Task statement
Each record below must be written out again in exactly the same form.

---

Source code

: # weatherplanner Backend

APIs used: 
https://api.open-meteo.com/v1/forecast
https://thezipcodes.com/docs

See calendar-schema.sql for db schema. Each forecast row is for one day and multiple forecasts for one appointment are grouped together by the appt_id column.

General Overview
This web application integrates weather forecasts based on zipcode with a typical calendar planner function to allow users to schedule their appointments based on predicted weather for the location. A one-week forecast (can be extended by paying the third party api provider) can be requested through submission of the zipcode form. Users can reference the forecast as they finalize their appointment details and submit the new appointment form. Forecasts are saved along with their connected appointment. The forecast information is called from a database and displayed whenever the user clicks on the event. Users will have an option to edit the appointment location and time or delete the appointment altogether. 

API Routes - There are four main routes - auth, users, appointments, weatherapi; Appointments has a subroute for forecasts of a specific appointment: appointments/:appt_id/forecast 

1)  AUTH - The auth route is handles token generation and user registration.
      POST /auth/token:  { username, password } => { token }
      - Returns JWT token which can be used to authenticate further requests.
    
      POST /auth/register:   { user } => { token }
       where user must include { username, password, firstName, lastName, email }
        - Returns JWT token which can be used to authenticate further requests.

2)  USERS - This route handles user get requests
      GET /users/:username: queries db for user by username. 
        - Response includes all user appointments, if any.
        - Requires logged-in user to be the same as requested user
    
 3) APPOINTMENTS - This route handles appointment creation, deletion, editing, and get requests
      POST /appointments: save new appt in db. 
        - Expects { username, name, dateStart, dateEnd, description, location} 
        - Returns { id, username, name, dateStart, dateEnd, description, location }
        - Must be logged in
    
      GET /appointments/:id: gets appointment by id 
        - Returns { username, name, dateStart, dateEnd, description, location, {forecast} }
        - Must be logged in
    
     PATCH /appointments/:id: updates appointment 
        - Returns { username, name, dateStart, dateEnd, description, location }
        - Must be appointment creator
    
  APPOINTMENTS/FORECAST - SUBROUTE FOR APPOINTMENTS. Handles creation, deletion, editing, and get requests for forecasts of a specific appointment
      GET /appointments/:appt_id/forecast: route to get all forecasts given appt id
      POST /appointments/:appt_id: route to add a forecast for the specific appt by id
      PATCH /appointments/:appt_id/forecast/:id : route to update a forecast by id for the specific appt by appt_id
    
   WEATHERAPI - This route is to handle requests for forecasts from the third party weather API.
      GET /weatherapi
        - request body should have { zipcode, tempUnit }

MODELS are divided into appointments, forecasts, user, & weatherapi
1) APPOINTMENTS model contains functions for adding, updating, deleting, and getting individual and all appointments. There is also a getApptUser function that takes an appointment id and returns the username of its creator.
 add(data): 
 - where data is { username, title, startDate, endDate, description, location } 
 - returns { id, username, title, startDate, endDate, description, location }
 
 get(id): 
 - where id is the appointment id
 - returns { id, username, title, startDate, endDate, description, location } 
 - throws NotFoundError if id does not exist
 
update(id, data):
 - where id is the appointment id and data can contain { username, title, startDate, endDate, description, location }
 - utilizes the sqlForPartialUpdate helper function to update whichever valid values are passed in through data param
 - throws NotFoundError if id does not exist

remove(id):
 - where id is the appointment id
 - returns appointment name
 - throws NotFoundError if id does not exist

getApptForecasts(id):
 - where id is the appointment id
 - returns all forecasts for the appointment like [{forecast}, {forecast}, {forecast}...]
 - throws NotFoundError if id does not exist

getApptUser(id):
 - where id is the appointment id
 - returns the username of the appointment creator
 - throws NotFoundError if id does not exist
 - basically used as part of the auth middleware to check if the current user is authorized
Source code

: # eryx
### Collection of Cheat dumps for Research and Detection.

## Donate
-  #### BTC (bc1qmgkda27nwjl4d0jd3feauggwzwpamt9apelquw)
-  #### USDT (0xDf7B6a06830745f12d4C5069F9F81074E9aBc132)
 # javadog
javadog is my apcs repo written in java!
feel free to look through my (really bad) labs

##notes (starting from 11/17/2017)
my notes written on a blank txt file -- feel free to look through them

---

Solution for this exercise
Source code

: # weatherplanner Backend

APIs used: 
https://api.open-meteo.com/v1/forecast
https://thezipcodes.com/docs

See calendar-schema.sql for db schema. Each forecast row is for one day and multiple forecasts for one appointment are grouped together by the appt_id column.

General Overview
This web application integrates weather forecasts based on zipcode with a typical calendar planner function to allow users to schedule their appointments based on predicted weather for the location. A one-week forecast (can be extended by paying the third party api provider) can be requested through submission of the zipcode form. Users can reference the forecast as they finalize their appointment details and submit the new appointment form. Forecasts are saved along with their connected appointment. The forecast information is called from a database and displayed whenever the user clicks on the event. Users will have an option to edit the appointment location and time or delete the appointment altogether. 

API Routes - There are four main routes - auth, users, appointments, weatherapi; Appointments has a subroute for forecasts of a specific appointment: appointments/:appt_id/forecast 

1)  AUTH - The auth route is handles token generation and user registration.
      POST /auth/token:  { username, password } => { token }
      - Returns JWT token which can be used to authenticate further requests.
    
      POST /auth/register:   { user } => { token }
       where user must include { username, password, firstName, lastName, email }
        - Returns JWT token which can be used to authenticate further requests.

2)  USERS - This route handles user get requests
      GET /users/:username: queries db for user by username. 
        - Response includes all user appointments, if any.
        - Requires logged-in user to be the same as requested user
    
 3) APPOINTMENTS - This route handles appointment creation, deletion, editing, and get requests
      POST /appointments: save new appt in db. 
        - Expects { username, name, dateStart, dateEnd, description, location} 
        - Returns { id, username, name, dateStart, dateEnd, description, location }
        - Must be logged in
    
      GET /appointments/:id: gets appointment by id 
        - Returns { username, name, dateStart, dateEnd, description, location, {forecast} }
        - Must be logged in
    
     PATCH /appointments/:id: updates appointment 
        - Returns { username, name, dateStart, dateEnd, description, location }
        - Must be appointment creator
    
  APPOINTMENTS/FORECAST - SUBROUTE FOR APPOINTMENTS. Handles creation, deletion, editing, and get requests for forecasts of a specific appointment
      GET /appointments/:appt_id/forecast: route to get all forecasts given appt id
      POST /appointments/:appt_id: route to add a forecast for the specific appt by id
      PATCH /appointments/:appt_id/forecast/:id : route to update a forecast by id for the specific appt by appt_id
    
   WEATHERAPI - This route is to handle requests for forecasts from the third party weather API.
      GET /weatherapi
        - request body should have { zipcode, tempUnit }

MODELS are divided into appointments, forecasts, user, & weatherapi
1) APPOINTMENTS model contains functions for adding, updating, deleting, and getting individual and all appointments. There is also a getApptUser function that takes an appointment id and returns the username of its creator.
 add(data): 
 - where data is { username, title, startDate, endDate, description, location } 
 - returns { id, username, title, startDate, endDate, description, location }
 
 get(id): 
 - where id is the appointment id
 - returns { id, username, title, startDate, endDate, description, location } 
 - throws NotFoundError if id does not exist
 
update(id, data):
 - where id is the appointment id and data can contain { username, title, startDate, endDate, description, location }
 - utilizes the sqlForPartialUpdate helper function to update whichever valid values are passed in through data param
 - throws NotFoundError if id does not exist

remove(id):
 - where id is the appointment id
 - returns appointment name
 - throws NotFoundError if id does not exist

getApptForecasts(id):
 - where id is the appointment id
 - returns all forecasts for the appointment like [{forecast}, {forecast}, {forecast}...]
 - throws NotFoundError if id does not exist

getApptUser(id):
 - where id is the appointment id
 - returns the username of the appointment creator
 - throws NotFoundError if id does not exist
 - basically used as part of the auth middleware to check if the current user is authorized
Source code

: # eryx
### Collection of Cheat dumps for Research and Detection.

## Donate
-  #### BTC (bc1qmgkda27nwjl4d0jd3feauggwzwpamt9apelquw)
-  #### USDT (0xDf7B6a06830745f12d4C5069F9F81074E9aBc132)
 # javadog
javadog is my apcs repo written in java!
feel free to look through my (really bad) labs

##notes (starting from 11/17/2017)
my notes written on a blank txt file -- feel free to look through them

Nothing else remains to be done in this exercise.